It seemed Paintsville was destined to win the 1987 state championship and it was hoped that their tough schedule had prepared them for this moment.
The Tigers advanced to the “Sweet 16” Final Four with wins over Monticello and Owensboro before being knocked out by Louisville Ballard and their star player and future Mr. Basketball, sophomore Allan Houston.
Looking back, some 25 years after the loss, Coach Runyon recalled, “Was I destroyed that we lost? I still am. The state championship was there for the taking. I clearly think we had the best TEAM in the state that year, I really do.” He went on to laud the 1987 team, “They were the group that finally set the standard for future Paintsville teams, they finally got us over the hump of making it to the state tournament and giving the community an opportunity to go to Rupp Arena and watching Paintsville play in it. They were the group that actually built Paintsville High School basketball!”
A few weeks after the end of the season, John Pelphrey was named Kentucky’s Mr. Basketball, the top player in the state. He still had yet to make a decision on where he would play college, but was still being actively pursued by Vanderbilt, Marshall, and Louisville. His teammates, Joey Couch and Mike Minix, had already decided where they would play at the next level. Joey, an All-State football player as well as an All-State basketball player, would be playing football at the University of Kentucky. Mike Minix, an All-State baseball player, would be playing baseball at Vanderbilt University.

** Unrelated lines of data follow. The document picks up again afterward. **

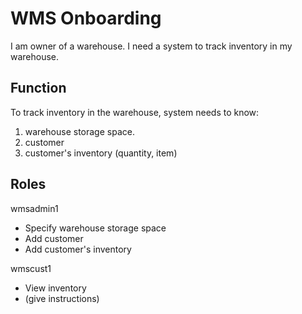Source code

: # WMS Onboarding

I am owner of a warehouse.
I need a system to track inventory in my warehouse.

## Function

To track inventory in the warehouse, system needs to know:

1.  warehouse storage space.
2.  customer
3.  customer's inventory (quantity, item)


## Roles

wmsadmin1
- Specify warehouse storage space
- Add customer
- Add customer's inventory

wmscust1
- View inventory
- (give instructions)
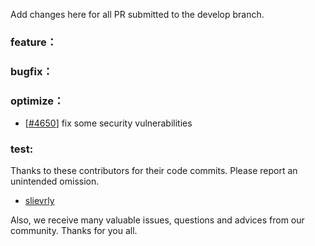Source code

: Add changes here for all PR submitted to the develop branch.


<!-- Please add the `changes` to the following location(feature/bugfix/optimize/test) based on the type of PR -->

### feature：


### bugfix：


### optimize：
- [[#4650](https://github.com/seata/seata/pull/4650)] fix some security vulnerabilities

### test:

Thanks to these contributors for their code commits. Please report an unintended omission.

<!-- Please make sure your Github ID is in the list below -->
- [slievrly](https://github.com/slievrly)

Also, we receive many valuable issues, questions and advices from our community. Thanks for you all.
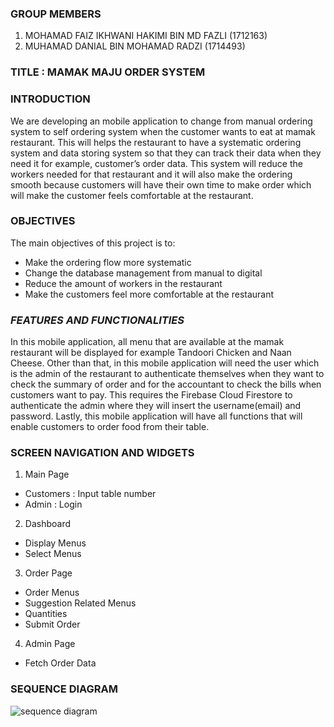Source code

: ### **GROUP MEMBERS**
1. MOHAMAD FAIZ IKHWANI HAKIMI BIN MD FAZLI (1712163)
2. MUHAMAD DANIAL BIN MOHAMAD RADZI (1714493)

### **TITLE : MAMAK MAJU ORDER SYSTEM**

### **INTRODUCTION**
We are developing an mobile application to change from manual ordering system to self ordering system when the customer wants to eat at mamak restaurant. This will helps the restaurant to have a systematic ordering system and data storing system so that they can track their data when they need it for example, customer’s order data. This system will reduce the workers needed for that restaurant and it will also make the ordering smooth because customers will have their own time to make order which will make the customer feels comfortable at the restaurant. 

### **OBJECTIVES**
The main objectives of this project is to:
- Make the ordering flow more systematic
- Change the database management from manual to digital
- Reduce the amount of workers in the restaurant
- Make the customers feel more comfortable at the restaurant

### *FEATURES AND FUNCTIONALITIES*
In this mobile application, all menu that are available at the mamak restaurant will be displayed for example Tandoori Chicken and Naan Cheese. Other than that, in this mobile application will need the user which is the admin of the restaurant to authenticate themselves when they want to check the summary of order and for the accountant to check the bills when customers want to pay. This requires the Firebase Cloud Firestore to authenticate the admin where they will insert the username(email) and password. Lastly, this mobile application will have all functions that will enable customers to order food from their table.

### **SCREEN NAVIGATION AND WIDGETS**
1.	Main Page
-	Customers : Input table number
-	Admin : Login
2.	Dashboard
-	Display Menus
-	Select Menus
3.	Order Page
-	Order Menus
-	Suggestion Related Menus
-	Quantities
-	Submit Order
4.	Admin Page
-	Fetch Order Data

### **SEQUENCE DIAGRAM**
![sequence diagram](https://user-images.githubusercontent.com/69358635/104737657-804e2480-577f-11eb-9a6b-a83481829b89.jpeg)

After being named Mr. Basketball, Pelphrey began to be actively pursued by the University of Kentucky, which easily signed him. Pelphrey would go on to have a distinguished career at UK, scoring 1,257 points, while playing in 114 games. He was defeated in his last collegiate game by Christian Laettner and Duke University in what many considered to be the greatest college game ever played. His jersey hangs in the rafters of Rupp Arena to be remembered, always, as one of UK’s “Unforgettables.”
The cupboard wasn’t completely bare, as Keith Adkins and Jerry Pelphrey, John’s brother, would be returning for the next season. But it was the 1986-87 Paintsville Tigers that would be the measuring stick for all future Tiger teams. Would a small school like Paintsville ever again have the talent to get back to the “Sweet 16?”